#### Material for this task

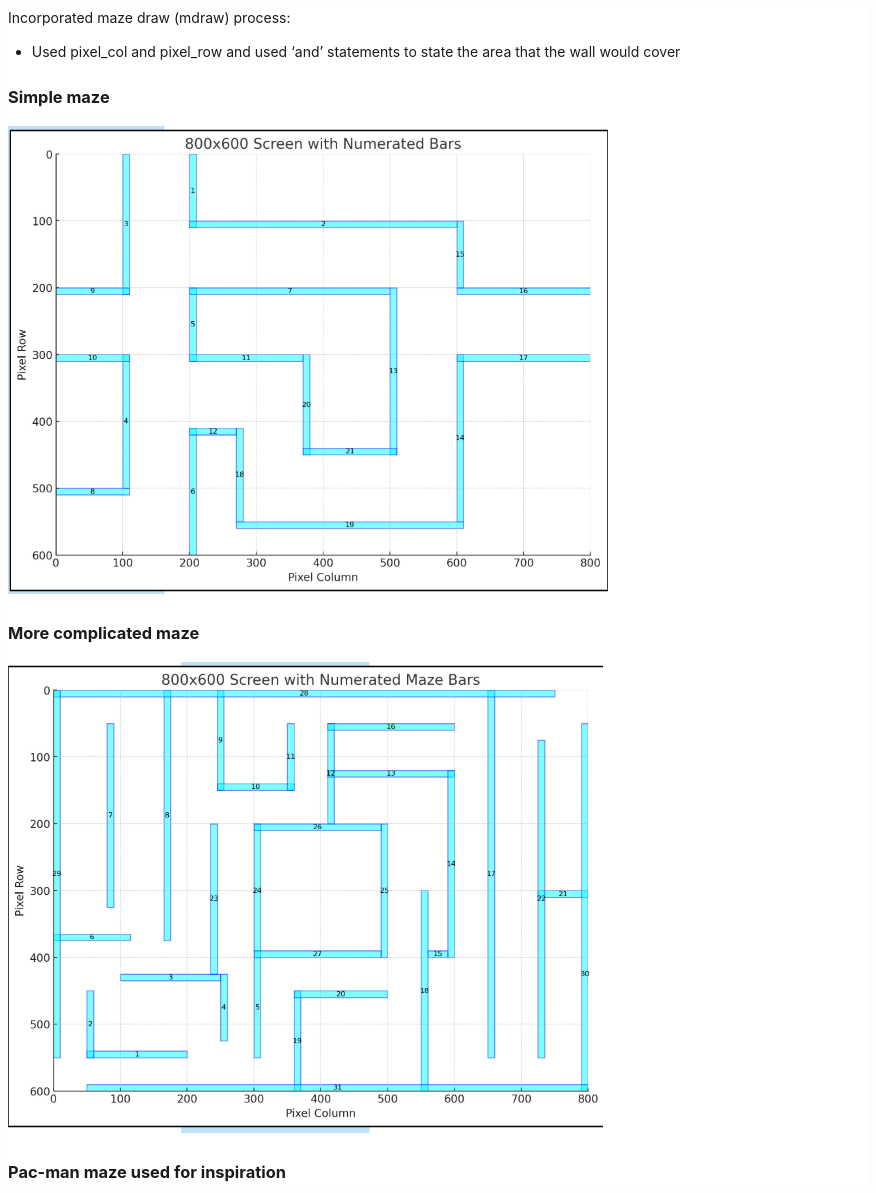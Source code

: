 Incorporated maze draw (mdraw) process: 
- Used pixel_col and pixel_row and used ‘and’ statements to state the area that the wall would cover
### Simple maze
![add board](https://github.com/Alopez1607/CPE487/blob/main/Picture/Screenshot%20(73).png)
### More complicated maze
![add board](https://github.com/Alopez1607/CPE487/blob/main/Picture/Screenshot%20(74).png)
### Pac-man maze used for inspiration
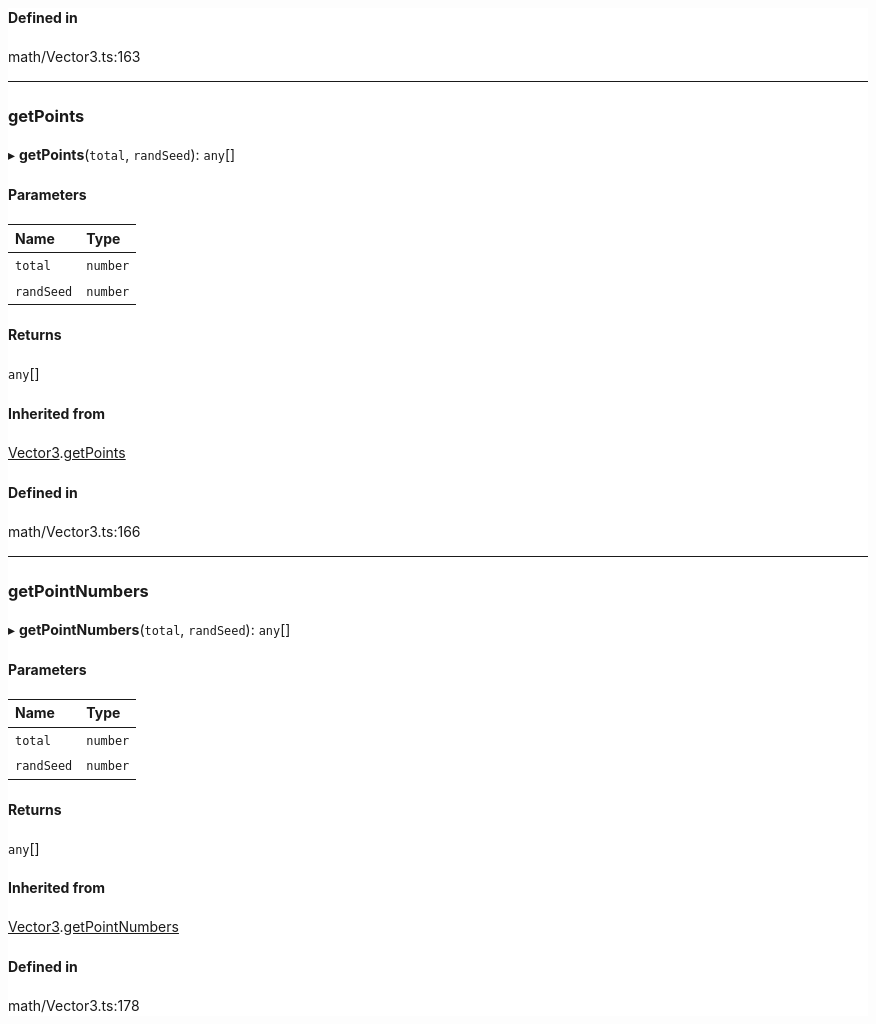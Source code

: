 #### Defined in

math/Vector3.ts:163

___

### getPoints

▸ **getPoints**(`total`, `randSeed`): `any`[]

#### Parameters

| Name | Type |
| :------ | :------ |
| `total` | `number` |
| `randSeed` | `number` |

#### Returns

`any`[]

#### Inherited from

[Vector3](Vector3.md).[getPoints](Vector3.md#getpoints)

#### Defined in

math/Vector3.ts:166

___

### getPointNumbers

▸ **getPointNumbers**(`total`, `randSeed`): `any`[]

#### Parameters

| Name | Type |
| :------ | :------ |
| `total` | `number` |
| `randSeed` | `number` |

#### Returns

`any`[]

#### Inherited from

[Vector3](Vector3.md).[getPointNumbers](Vector3.md#getpointnumbers)

#### Defined in

math/Vector3.ts:178
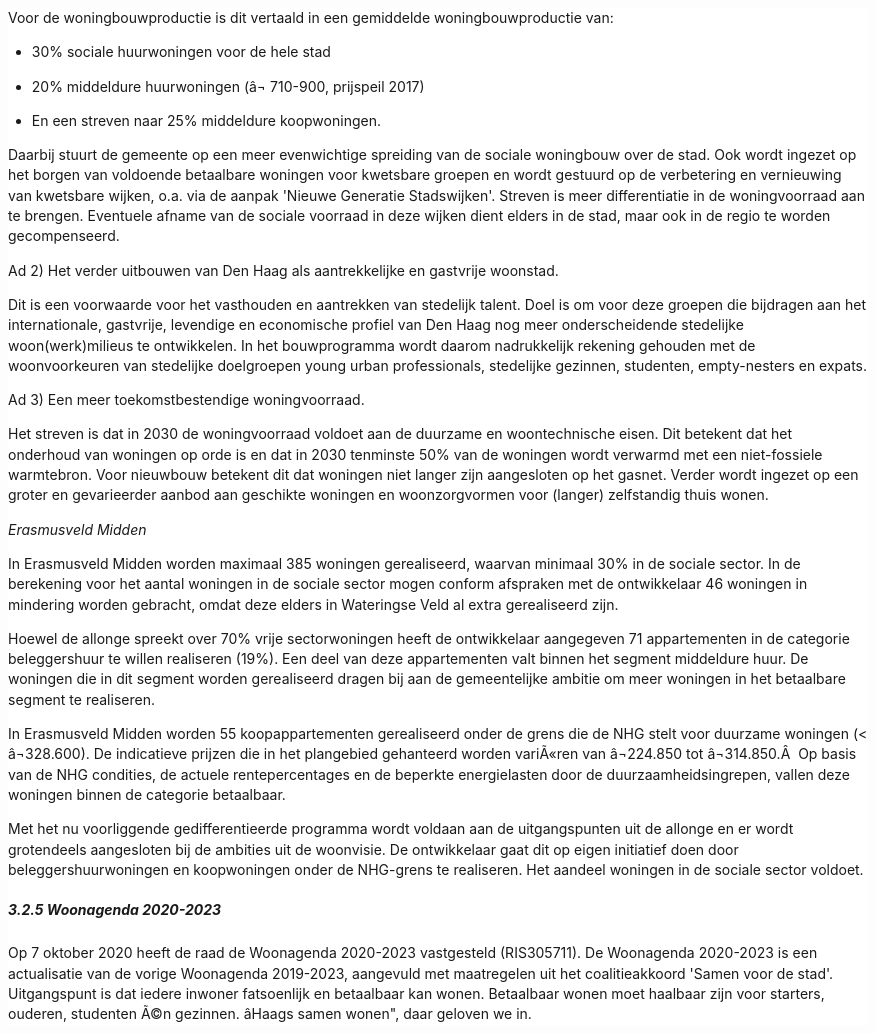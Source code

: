 Voor de woningbouwproductie is dit vertaald in een gemiddelde woningbouwproductie van:

* 30% sociale huurwoningen voor de hele stad

* 20% middeldure huurwoningen (â¬ 710\-900, prijspeil 2017\)

* En een streven naar 25% middeldure koopwoningen.

Daarbij stuurt de gemeente op een meer evenwichtige spreiding van de sociale woningbouw over de stad. Ook wordt ingezet op het borgen van voldoende betaalbare woningen voor kwetsbare groepen en wordt gestuurd op de verbetering en vernieuwing van kwetsbare wijken, o.a. via de aanpak 'Nieuwe Generatie Stadswijken'. Streven is meer differentiatie in de woningvoorraad aan te brengen. Eventuele afname van de sociale voorraad in deze wijken dient elders in de stad, maar ook in de regio te worden gecompenseerd.

Ad 2\) Het verder uitbouwen van Den Haag als aantrekkelijke en gastvrije woonstad.

Dit is een voorwaarde voor het vasthouden en aantrekken van stedelijk talent. Doel is om voor deze groepen die bijdragen aan het internationale, gastvrije, levendige en economische profiel van Den Haag nog meer onderscheidende stedelijke woon(werk)milieus te ontwikkelen. In het bouwprogramma wordt daarom nadrukkelijk rekening gehouden met de woonvoorkeuren van stedelijke doelgroepen young urban professionals, stedelijke gezinnen, studenten, empty\-nesters en expats.

Ad 3\) Een meer toekomstbestendige woningvoorraad.

Het streven is dat in 2030 de woningvoorraad voldoet aan de duurzame en woontechnische eisen. Dit betekent dat het onderhoud van woningen op orde is en dat in 2030 tenminste 50% van de woningen wordt verwarmd met een niet\-fossiele warmtebron. Voor nieuwbouw betekent dit dat woningen niet langer zijn aangesloten op het gasnet. Verder wordt ingezet op een groter en gevarieerder aanbod aan geschikte woningen en woonzorgvormen voor (langer) zelfstandig thuis wonen.

*Erasmusveld Midden*

In Erasmusveld Midden worden maximaal 385 woningen gerealiseerd, waarvan minimaal 30% in de sociale sector. In de berekening voor het aantal woningen in de sociale sector mogen conform afspraken met de ontwikkelaar 46 woningen in mindering worden gebracht, omdat deze elders in Wateringse Veld al extra gerealiseerd zijn.

Hoewel de allonge spreekt over 70% vrije sectorwoningen heeft de ontwikkelaar aangegeven 71 appartementen in de categorie beleggershuur te willen realiseren (19%). Een deel van deze appartementen valt binnen het segment middeldure huur. De woningen die in dit segment worden gerealiseerd dragen bij aan de gemeentelijke ambitie om meer woningen in het betaalbare segment te realiseren.

In Erasmusveld Midden worden 55 koopappartementen gerealiseerd onder de grens die de NHG stelt voor duurzame woningen (\< â¬328\.600\). De indicatieve prijzen die in het plangebied gehanteerd worden variÃ«ren van â¬224\.850 tot â¬314\.850\.Â  Op basis van de NHG condities, de actuele rentepercentages en de beperkte energielasten door de duurzaamheidsingrepen, vallen deze woningen binnen de categorie betaalbaar.

Met het nu voorliggende gedifferentieerde programma wordt voldaan aan de uitgangspunten uit de allonge en er wordt grotendeels aangesloten bij de ambities uit de woonvisie. De ontwikkelaar gaat dit op eigen initiatief doen door beleggershuurwoningen en koopwoningen onder de NHG\-grens te realiseren. Het aandeel woningen in de sociale sector voldoet.

##### 3\.2\.5 Woonagenda 2020\-2023

Op 7 oktober 2020 heeft de raad de Woonagenda 2020\-2023 vastgesteld (RIS305711\). De Woonagenda 2020\-2023 is een actualisatie van de vorige Woonagenda 2019\-2023, aangevuld met maatregelen uit het coalitieakkoord 'Samen voor de stad'. Uitgangspunt is dat iedere inwoner fatsoenlijk en betaalbaar kan wonen. Betaalbaar wonen moet haalbaar zijn voor starters, ouderen, studenten Ã©n gezinnen. âHaags samen wonen", daar geloven we in.
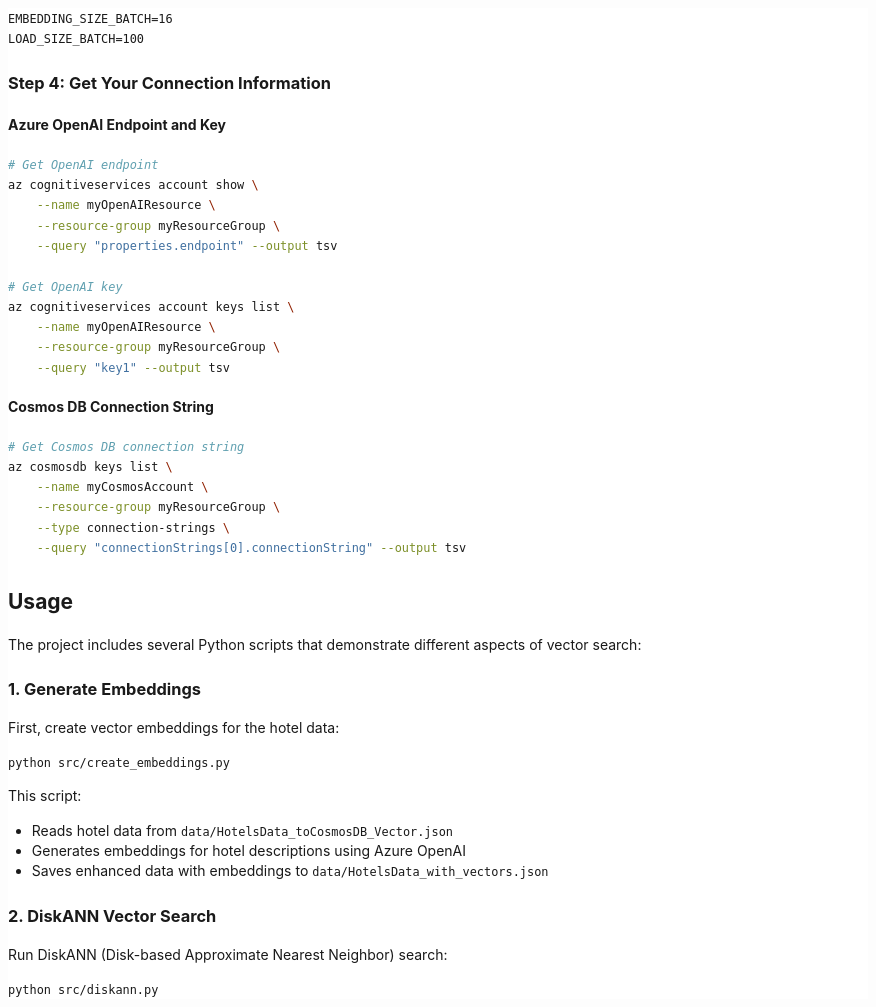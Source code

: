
 ```env
EMBEDDING_SIZE_BATCH=16
LOAD_SIZE_BATCH=100
```

### Step 4: Get Your Connection Information

#### Azure OpenAI Endpoint and Key
```bash
# Get OpenAI endpoint
az cognitiveservices account show \
    --name myOpenAIResource \
    --resource-group myResourceGroup \
    --query "properties.endpoint" --output tsv

# Get OpenAI key
az cognitiveservices account keys list \
    --name myOpenAIResource \
    --resource-group myResourceGroup \
    --query "key1" --output tsv
```

#### Cosmos DB Connection String
```bash
# Get Cosmos DB connection string
az cosmosdb keys list \
    --name myCosmosAccount \
    --resource-group myResourceGroup \
    --type connection-strings \
    --query "connectionStrings[0].connectionString" --output tsv
```

## Usage

The project includes several Python scripts that demonstrate different aspects of vector search:

### 1. Generate Embeddings
First, create vector embeddings for the hotel data:

```bash
python src/create_embeddings.py
```

This script:
- Reads hotel data from `data/HotelsData_toCosmosDB_Vector.json`
- Generates embeddings for hotel descriptions using Azure OpenAI
- Saves enhanced data with embeddings to `data/HotelsData_with_vectors.json`

### 2. DiskANN Vector Search
Run DiskANN (Disk-based Approximate Nearest Neighbor) search:

```bash
python src/diskann.py
```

########

### Task prompt:
Set down all of the data word for word; no pictures belong in it.

### Answer space:
Source code

: Incorporated maze draw (mdraw) process: 
- Used pixel_col and pixel_row and used ‘and’ statements to state the area that the wall would cover
### Simple maze
![add board](https://github.com/Alopez1607/CPE487/blob/main/Picture/Screenshot%20(73).png)
### More complicated maze
![add board](https://github.com/Alopez1607/CPE487/blob/main/Picture/Screenshot%20(74).png)
### Pac-man maze used for inspiration
Source code

: #### Defined in

math/Vector3.ts:163

___

### getPoints

▸ **getPoints**(`total`, `randSeed`): `any`[]

#### Parameters

| Name | Type |
| :------ | :------ |
| `total` | `number` |
| `randSeed` | `number` |

#### Returns

`any`[]

#### Inherited from

[Vector3](Vector3.md).[getPoints](Vector3.md#getpoints)

#### Defined in

math/Vector3.ts:166

___

### getPointNumbers

▸ **getPointNumbers**(`total`, `randSeed`): `any`[]

#### Parameters

| Name | Type |
| :------ | :------ |
| `total` | `number` |
| `randSeed` | `number` |

#### Returns

`any`[]

#### Inherited from

[Vector3](Vector3.md).[getPointNumbers](Vector3.md#getpointnumbers)

#### Defined in

math/Vector3.ts:178
Source code

: Voor de woningbouwproductie is dit vertaald in een gemiddelde woningbouwproductie van:

* 30% sociale huurwoningen voor de hele stad

* 20% middeldure huurwoningen (â¬ 710\-900, prijspeil 2017\)

* En een streven naar 25% middeldure koopwoningen.

Daarbij stuurt de gemeente op een meer evenwichtige spreiding van de sociale woningbouw over de stad. Ook wordt ingezet op het borgen van voldoende betaalbare woningen voor kwetsbare groepen en wordt gestuurd op de verbetering en vernieuwing van kwetsbare wijken, o.a. via de aanpak 'Nieuwe Generatie Stadswijken'. Streven is meer differentiatie in de woningvoorraad aan te brengen. Eventuele afname van de sociale voorraad in deze wijken dient elders in de stad, maar ook in de regio te worden gecompenseerd.

Ad 2\) Het verder uitbouwen van Den Haag als aantrekkelijke en gastvrije woonstad.

Dit is een voorwaarde voor het vasthouden en aantrekken van stedelijk talent. Doel is om voor deze groepen die bijdragen aan het internationale, gastvrije, levendige en economische profiel van Den Haag nog meer onderscheidende stedelijke woon(werk)milieus te ontwikkelen. In het bouwprogramma wordt daarom nadrukkelijk rekening gehouden met de woonvoorkeuren van stedelijke doelgroepen young urban professionals, stedelijke gezinnen, studenten, empty\-nesters en expats.

Ad 3\) Een meer toekomstbestendige woningvoorraad.

Het streven is dat in 2030 de woningvoorraad voldoet aan de duurzame en woontechnische eisen. Dit betekent dat het onderhoud van woningen op orde is en dat in 2030 tenminste 50% van de woningen wordt verwarmd met een niet\-fossiele warmtebron. Voor nieuwbouw betekent dit dat woningen niet langer zijn aangesloten op het gasnet. Verder wordt ingezet op een groter en gevarieerder aanbod aan geschikte woningen en woonzorgvormen voor (langer) zelfstandig thuis wonen.

*Erasmusveld Midden*

In Erasmusveld Midden worden maximaal 385 woningen gerealiseerd, waarvan minimaal 30% in de sociale sector. In de berekening voor het aantal woningen in de sociale sector mogen conform afspraken met de ontwikkelaar 46 woningen in mindering worden gebracht, omdat deze elders in Wateringse Veld al extra gerealiseerd zijn.

Hoewel de allonge spreekt over 70% vrije sectorwoningen heeft de ontwikkelaar aangegeven 71 appartementen in de categorie beleggershuur te willen realiseren (19%). Een deel van deze appartementen valt binnen het segment middeldure huur. De woningen die in dit segment worden gerealiseerd dragen bij aan de gemeentelijke ambitie om meer woningen in het betaalbare segment te realiseren.

In Erasmusveld Midden worden 55 koopappartementen gerealiseerd onder de grens die de NHG stelt voor duurzame woningen (\< â¬328\.600\). De indicatieve prijzen die in het plangebied gehanteerd worden variÃ«ren van â¬224\.850 tot â¬314\.850\.Â  Op basis van de NHG condities, de actuele rentepercentages en de beperkte energielasten door de duurzaamheidsingrepen, vallen deze woningen binnen de categorie betaalbaar.

Met het nu voorliggende gedifferentieerde programma wordt voldaan aan de uitgangspunten uit de allonge en er wordt grotendeels aangesloten bij de ambities uit de woonvisie. De ontwikkelaar gaat dit op eigen initiatief doen door beleggershuurwoningen en koopwoningen onder de NHG\-grens te realiseren. Het aandeel woningen in de sociale sector voldoet.

##### 3\.2\.5 Woonagenda 2020\-2023

Op 7 oktober 2020 heeft de raad de Woonagenda 2020\-2023 vastgesteld (RIS305711\). De Woonagenda 2020\-2023 is een actualisatie van de vorige Woonagenda 2019\-2023, aangevuld met maatregelen uit het coalitieakkoord 'Samen voor de stad'. Uitgangspunt is dat iedere inwoner fatsoenlijk en betaalbaar kan wonen. Betaalbaar wonen moet haalbaar zijn voor starters, ouderen, studenten Ã©n gezinnen. âHaags samen wonen", daar geloven we in.
Source code

:
 ```env
EMBEDDING_SIZE_BATCH=16
LOAD_SIZE_BATCH=100
```

### Step 4: Get Your Connection Information

#### Azure OpenAI Endpoint and Key
```bash
# Get OpenAI endpoint
az cognitiveservices account show \
    --name myOpenAIResource \
    --resource-group myResourceGroup \
    --query "properties.endpoint" --output tsv

# Get OpenAI key
az cognitiveservices account keys list \
    --name myOpenAIResource \
    --resource-group myResourceGroup \
    --query "key1" --output tsv
```

#### Cosmos DB Connection String
```bash
# Get Cosmos DB connection string
az cosmosdb keys list \
    --name myCosmosAccount \
    --resource-group myResourceGroup \
    --type connection-strings \
    --query "connectionStrings[0].connectionString" --output tsv
```

## Usage

The project includes several Python scripts that demonstrate different aspects of vector search:

### 1. Generate Embeddings
First, create vector embeddings for the hotel data:

```bash
python src/create_embeddings.py
```

This script:
- Reads hotel data from `data/HotelsData_toCosmosDB_Vector.json`
- Generates embeddings for hotel descriptions using Azure OpenAI
- Saves enhanced data with embeddings to `data/HotelsData_with_vectors.json`

### 2. DiskANN Vector Search
Run DiskANN (Disk-based Approximate Nearest Neighbor) search:

```bash
python src/diskann.py
```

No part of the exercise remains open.